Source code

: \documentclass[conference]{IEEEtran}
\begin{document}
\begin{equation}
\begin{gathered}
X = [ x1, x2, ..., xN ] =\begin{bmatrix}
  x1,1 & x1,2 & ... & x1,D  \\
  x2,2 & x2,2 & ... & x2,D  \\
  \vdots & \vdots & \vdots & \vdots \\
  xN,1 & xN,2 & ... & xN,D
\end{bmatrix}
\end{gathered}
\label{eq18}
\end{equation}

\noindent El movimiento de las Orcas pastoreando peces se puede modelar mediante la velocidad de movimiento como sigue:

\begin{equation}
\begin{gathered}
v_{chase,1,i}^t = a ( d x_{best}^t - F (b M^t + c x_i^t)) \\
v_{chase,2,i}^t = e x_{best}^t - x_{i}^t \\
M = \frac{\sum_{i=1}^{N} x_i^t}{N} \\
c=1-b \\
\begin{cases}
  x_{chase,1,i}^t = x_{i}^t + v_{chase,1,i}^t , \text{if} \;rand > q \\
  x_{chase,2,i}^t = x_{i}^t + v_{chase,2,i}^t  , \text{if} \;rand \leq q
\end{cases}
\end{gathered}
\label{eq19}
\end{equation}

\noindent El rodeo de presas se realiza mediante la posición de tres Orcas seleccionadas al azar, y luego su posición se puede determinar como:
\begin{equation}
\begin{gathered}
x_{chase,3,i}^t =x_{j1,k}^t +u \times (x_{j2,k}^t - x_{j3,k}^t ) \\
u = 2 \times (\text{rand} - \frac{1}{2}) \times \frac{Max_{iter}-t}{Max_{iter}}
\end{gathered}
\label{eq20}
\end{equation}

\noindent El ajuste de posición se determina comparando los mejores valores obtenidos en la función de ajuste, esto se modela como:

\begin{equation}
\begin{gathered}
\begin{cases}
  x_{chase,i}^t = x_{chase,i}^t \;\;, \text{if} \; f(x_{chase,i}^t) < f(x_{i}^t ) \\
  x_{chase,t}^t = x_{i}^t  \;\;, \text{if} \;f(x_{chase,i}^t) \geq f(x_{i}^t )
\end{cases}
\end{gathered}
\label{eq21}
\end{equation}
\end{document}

____

_Task goal:_ Once more, write out the records above, exactly as they stand.

_Task response:_
Source code

: \documentclass[conference]{IEEEtran}
\begin{document}
\begin{equation}
\begin{gathered}
X = [ x1, x2, ..., xN ] =\begin{bmatrix}
  x1,1 & x1,2 & ... & x1,D  \\
  x2,2 & x2,2 & ... & x2,D  \\
  \vdots & \vdots & \vdots & \vdots \\
  xN,1 & xN,2 & ... & xN,D
\end{bmatrix}
\end{gathered}
\label{eq18}
\end{equation}

\noindent El movimiento de las Orcas pastoreando peces se puede modelar mediante la velocidad de movimiento como sigue:

\begin{equation}
\begin{gathered}
v_{chase,1,i}^t = a ( d x_{best}^t - F (b M^t + c x_i^t)) \\
v_{chase,2,i}^t = e x_{best}^t - x_{i}^t \\
M = \frac{\sum_{i=1}^{N} x_i^t}{N} \\
c=1-b \\
\begin{cases}
  x_{chase,1,i}^t = x_{i}^t + v_{chase,1,i}^t , \text{if} \;rand > q \\
  x_{chase,2,i}^t = x_{i}^t + v_{chase,2,i}^t  , \text{if} \;rand \leq q
\end{cases}
\end{gathered}
\label{eq19}
\end{equation}

\noindent El rodeo de presas se realiza mediante la posición de tres Orcas seleccionadas al azar, y luego su posición se puede determinar como:
\begin{equation}
\begin{gathered}
x_{chase,3,i}^t =x_{j1,k}^t +u \times (x_{j2,k}^t - x_{j3,k}^t ) \\
u = 2 \times (\text{rand} - \frac{1}{2}) \times \frac{Max_{iter}-t}{Max_{iter}}
\end{gathered}
\label{eq20}
\end{equation}

\noindent El ajuste de posición se determina comparando los mejores valores obtenidos en la función de ajuste, esto se modela como:

\begin{equation}
\begin{gathered}
\begin{cases}
  x_{chase,i}^t = x_{chase,i}^t \;\;, \text{if} \; f(x_{chase,i}^t) < f(x_{i}^t ) \\
  x_{chase,t}^t = x_{i}^t  \;\;, \text{if} \;f(x_{chase,i}^t) \geq f(x_{i}^t )
\end{cases}
\end{gathered}
\label{eq21}
\end{equation}
\end{document}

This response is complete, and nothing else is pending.